*** Entries supplied Section Begins ***

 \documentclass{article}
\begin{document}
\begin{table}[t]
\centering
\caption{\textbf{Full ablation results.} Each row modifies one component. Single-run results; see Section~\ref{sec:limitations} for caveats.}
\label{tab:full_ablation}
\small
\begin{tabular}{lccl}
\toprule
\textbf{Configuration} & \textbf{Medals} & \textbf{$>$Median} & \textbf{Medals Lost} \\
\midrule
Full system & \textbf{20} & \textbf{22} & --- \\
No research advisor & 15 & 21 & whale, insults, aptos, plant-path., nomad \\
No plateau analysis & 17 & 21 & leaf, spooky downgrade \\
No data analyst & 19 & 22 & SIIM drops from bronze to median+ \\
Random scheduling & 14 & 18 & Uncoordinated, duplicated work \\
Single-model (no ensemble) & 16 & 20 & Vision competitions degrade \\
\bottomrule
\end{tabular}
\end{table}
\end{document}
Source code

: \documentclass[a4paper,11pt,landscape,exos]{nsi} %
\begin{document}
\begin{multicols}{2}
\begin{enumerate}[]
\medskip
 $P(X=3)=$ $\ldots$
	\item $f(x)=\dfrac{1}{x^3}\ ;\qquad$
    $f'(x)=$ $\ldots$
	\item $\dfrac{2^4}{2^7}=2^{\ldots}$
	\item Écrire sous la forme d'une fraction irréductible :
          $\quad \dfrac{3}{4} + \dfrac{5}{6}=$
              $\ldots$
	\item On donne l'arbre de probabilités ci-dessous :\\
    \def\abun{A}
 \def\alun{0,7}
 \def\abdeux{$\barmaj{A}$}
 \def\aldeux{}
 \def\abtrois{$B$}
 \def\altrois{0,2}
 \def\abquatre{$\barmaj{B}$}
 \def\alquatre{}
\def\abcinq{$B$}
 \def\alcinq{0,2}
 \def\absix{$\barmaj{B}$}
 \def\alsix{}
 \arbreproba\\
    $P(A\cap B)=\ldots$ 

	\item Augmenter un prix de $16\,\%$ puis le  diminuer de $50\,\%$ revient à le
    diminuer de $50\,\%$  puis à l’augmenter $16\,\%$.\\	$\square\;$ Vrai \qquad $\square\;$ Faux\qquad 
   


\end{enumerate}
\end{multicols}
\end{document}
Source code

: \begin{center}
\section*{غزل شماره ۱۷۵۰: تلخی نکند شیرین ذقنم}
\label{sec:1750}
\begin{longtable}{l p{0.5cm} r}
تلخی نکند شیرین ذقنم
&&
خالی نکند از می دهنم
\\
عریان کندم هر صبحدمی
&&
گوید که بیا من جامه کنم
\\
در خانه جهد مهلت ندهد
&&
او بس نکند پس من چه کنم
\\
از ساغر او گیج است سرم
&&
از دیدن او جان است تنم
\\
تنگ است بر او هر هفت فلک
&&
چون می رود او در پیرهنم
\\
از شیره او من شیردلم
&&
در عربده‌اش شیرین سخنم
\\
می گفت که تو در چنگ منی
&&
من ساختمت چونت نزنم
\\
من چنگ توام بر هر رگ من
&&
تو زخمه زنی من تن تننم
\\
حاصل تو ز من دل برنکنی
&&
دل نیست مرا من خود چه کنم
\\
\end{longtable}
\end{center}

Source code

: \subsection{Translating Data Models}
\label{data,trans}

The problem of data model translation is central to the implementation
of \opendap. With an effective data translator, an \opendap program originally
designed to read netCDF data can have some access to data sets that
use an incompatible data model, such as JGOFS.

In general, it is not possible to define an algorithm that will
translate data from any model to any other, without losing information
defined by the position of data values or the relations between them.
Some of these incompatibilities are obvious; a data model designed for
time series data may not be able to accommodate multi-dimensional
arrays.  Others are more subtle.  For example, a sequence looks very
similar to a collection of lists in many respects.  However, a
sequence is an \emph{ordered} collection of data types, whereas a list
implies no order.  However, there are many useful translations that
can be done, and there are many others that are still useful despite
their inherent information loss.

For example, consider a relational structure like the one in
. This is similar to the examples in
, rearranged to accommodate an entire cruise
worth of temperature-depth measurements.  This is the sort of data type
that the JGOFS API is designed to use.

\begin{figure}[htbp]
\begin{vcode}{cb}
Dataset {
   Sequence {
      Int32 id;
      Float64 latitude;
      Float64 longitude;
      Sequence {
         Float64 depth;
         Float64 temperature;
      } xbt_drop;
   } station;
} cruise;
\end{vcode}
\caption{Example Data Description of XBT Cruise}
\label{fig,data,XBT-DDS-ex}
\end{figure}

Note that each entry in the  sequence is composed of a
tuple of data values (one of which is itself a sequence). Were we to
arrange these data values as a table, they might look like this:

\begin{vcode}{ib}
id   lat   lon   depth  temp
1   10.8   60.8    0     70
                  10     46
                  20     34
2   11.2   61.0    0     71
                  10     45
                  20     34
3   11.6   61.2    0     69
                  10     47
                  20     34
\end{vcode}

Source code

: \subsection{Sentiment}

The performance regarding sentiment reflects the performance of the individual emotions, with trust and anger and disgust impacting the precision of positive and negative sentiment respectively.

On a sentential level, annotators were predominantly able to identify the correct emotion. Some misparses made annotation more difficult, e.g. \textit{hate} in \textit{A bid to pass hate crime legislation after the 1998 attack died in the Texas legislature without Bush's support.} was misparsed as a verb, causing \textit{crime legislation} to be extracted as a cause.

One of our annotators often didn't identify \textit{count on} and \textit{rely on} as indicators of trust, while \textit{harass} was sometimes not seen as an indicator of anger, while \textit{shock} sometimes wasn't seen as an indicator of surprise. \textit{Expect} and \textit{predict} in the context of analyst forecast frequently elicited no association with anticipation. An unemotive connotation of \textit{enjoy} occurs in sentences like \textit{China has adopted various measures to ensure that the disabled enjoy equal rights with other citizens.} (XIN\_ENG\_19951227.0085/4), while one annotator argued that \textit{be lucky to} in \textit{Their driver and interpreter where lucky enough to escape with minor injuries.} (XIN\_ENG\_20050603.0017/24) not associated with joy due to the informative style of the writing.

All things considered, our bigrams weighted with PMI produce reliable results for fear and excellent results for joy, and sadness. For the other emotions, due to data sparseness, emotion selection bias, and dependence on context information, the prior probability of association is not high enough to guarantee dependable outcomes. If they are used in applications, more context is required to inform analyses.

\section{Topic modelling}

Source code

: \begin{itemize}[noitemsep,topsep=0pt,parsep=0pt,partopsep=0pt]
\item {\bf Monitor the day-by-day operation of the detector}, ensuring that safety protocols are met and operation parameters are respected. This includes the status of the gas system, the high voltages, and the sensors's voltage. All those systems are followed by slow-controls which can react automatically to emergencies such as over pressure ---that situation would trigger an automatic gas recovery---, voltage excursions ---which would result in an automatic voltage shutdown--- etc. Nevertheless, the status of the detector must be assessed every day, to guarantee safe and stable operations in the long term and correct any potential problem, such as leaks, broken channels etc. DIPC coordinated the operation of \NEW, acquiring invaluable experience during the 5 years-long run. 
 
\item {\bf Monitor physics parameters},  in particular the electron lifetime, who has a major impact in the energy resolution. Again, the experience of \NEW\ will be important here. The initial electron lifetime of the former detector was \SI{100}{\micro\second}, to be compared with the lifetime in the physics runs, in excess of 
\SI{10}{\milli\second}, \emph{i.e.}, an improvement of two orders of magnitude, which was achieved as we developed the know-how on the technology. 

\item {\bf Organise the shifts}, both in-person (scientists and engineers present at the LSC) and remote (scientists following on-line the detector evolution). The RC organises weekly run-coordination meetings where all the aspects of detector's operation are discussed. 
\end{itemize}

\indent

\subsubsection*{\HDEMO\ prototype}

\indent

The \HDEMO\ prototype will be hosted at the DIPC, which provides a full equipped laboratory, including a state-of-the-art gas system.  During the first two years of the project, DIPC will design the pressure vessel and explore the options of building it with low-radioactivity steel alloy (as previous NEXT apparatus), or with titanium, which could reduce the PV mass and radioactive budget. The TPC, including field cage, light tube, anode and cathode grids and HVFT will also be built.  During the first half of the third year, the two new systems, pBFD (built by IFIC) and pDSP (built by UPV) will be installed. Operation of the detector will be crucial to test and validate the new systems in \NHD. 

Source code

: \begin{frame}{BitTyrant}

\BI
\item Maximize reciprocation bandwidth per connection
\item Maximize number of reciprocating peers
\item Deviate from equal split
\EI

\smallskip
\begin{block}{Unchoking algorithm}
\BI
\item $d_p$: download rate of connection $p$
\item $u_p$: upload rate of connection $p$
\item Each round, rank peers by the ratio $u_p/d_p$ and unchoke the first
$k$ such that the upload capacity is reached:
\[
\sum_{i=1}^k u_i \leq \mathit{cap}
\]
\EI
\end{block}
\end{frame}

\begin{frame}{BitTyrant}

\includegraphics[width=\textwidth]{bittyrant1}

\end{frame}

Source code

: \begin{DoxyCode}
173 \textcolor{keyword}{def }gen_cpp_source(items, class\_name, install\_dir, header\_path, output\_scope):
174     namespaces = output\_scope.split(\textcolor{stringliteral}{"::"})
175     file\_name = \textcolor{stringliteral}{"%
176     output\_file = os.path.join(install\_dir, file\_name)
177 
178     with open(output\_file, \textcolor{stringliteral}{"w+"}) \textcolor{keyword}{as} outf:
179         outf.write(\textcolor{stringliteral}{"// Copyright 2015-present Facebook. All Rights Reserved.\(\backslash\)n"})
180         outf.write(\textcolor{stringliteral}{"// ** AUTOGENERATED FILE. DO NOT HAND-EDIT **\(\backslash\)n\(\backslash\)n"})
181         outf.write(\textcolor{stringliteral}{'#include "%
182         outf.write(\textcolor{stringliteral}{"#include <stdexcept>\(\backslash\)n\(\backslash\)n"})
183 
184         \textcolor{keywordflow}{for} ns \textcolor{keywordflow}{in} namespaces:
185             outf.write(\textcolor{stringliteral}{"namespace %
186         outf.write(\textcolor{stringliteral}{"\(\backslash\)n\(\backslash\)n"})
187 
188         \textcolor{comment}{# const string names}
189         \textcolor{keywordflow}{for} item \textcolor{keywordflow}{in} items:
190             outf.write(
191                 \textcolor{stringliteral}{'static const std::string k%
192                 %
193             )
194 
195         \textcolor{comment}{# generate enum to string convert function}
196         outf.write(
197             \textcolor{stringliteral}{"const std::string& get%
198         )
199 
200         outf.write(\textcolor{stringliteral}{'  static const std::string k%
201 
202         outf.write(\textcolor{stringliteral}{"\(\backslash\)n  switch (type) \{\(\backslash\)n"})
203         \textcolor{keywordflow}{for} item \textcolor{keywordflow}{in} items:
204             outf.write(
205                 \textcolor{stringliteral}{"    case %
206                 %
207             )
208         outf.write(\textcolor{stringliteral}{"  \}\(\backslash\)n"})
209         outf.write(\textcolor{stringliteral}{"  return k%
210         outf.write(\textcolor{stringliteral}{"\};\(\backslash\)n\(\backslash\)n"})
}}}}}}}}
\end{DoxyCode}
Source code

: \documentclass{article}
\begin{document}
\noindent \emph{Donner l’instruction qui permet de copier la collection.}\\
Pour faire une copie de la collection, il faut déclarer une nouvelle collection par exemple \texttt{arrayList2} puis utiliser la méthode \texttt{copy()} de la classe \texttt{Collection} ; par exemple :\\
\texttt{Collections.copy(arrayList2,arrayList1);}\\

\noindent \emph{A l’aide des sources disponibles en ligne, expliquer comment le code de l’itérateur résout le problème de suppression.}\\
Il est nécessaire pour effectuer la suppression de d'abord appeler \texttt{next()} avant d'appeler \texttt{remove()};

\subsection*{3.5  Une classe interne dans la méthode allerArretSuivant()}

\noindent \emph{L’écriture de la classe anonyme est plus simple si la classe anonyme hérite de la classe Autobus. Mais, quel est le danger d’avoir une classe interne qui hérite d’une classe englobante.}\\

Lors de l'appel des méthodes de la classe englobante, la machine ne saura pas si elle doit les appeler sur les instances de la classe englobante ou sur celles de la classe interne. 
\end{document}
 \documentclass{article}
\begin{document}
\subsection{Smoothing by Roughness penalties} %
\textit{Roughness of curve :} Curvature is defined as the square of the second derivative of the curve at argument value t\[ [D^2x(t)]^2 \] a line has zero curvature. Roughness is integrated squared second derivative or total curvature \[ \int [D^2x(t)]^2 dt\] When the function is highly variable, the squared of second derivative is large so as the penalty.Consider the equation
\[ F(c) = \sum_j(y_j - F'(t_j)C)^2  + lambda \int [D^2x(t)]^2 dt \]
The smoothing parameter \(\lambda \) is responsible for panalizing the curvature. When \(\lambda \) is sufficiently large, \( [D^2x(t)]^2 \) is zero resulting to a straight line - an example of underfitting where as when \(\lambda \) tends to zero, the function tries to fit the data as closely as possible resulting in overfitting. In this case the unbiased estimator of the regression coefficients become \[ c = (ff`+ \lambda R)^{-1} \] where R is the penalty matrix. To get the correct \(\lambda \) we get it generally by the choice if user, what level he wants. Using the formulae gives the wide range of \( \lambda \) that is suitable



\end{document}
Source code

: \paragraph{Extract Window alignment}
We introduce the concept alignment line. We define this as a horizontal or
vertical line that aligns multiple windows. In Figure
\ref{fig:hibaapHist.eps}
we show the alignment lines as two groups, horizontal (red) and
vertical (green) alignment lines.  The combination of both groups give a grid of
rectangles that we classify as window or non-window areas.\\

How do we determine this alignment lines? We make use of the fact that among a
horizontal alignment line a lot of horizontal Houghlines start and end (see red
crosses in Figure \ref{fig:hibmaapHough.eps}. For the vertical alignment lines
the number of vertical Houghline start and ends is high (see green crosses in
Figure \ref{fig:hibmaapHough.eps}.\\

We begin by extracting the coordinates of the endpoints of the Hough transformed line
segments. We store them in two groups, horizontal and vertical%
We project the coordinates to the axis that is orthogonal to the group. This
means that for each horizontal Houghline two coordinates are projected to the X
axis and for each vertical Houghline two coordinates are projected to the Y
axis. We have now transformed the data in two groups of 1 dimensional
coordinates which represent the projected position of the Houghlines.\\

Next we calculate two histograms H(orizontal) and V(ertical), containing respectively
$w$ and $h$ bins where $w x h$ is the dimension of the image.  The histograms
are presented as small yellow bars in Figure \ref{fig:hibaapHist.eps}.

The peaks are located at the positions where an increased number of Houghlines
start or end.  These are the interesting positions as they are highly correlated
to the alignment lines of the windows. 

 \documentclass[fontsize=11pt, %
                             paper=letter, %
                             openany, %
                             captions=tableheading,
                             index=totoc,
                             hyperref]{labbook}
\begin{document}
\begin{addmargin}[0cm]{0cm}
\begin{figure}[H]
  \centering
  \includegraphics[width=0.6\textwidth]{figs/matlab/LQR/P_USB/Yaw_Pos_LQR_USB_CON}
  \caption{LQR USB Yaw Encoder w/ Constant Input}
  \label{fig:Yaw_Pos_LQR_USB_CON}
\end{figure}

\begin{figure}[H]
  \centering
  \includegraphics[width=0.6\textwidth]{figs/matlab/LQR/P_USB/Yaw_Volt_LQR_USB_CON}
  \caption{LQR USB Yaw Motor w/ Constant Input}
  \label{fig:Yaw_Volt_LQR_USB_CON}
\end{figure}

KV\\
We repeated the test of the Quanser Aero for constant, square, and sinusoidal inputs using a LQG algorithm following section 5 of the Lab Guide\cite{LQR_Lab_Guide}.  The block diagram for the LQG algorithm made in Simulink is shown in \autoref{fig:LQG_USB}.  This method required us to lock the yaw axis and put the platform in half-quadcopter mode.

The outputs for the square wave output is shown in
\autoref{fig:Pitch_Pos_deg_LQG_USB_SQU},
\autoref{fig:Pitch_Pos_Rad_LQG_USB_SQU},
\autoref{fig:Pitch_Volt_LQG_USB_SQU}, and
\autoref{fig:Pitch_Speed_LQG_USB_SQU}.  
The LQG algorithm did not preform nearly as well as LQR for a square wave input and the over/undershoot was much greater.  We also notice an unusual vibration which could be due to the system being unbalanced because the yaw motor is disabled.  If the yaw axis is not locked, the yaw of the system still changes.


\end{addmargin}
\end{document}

*** Entries supplied Section Ends ***

When the word "vcode" appears in a line of the listing, copy that line.

Answer box>
\begin{vcode}{cb}
\end{vcode}
\begin{vcode}{ib}
\end{vcode}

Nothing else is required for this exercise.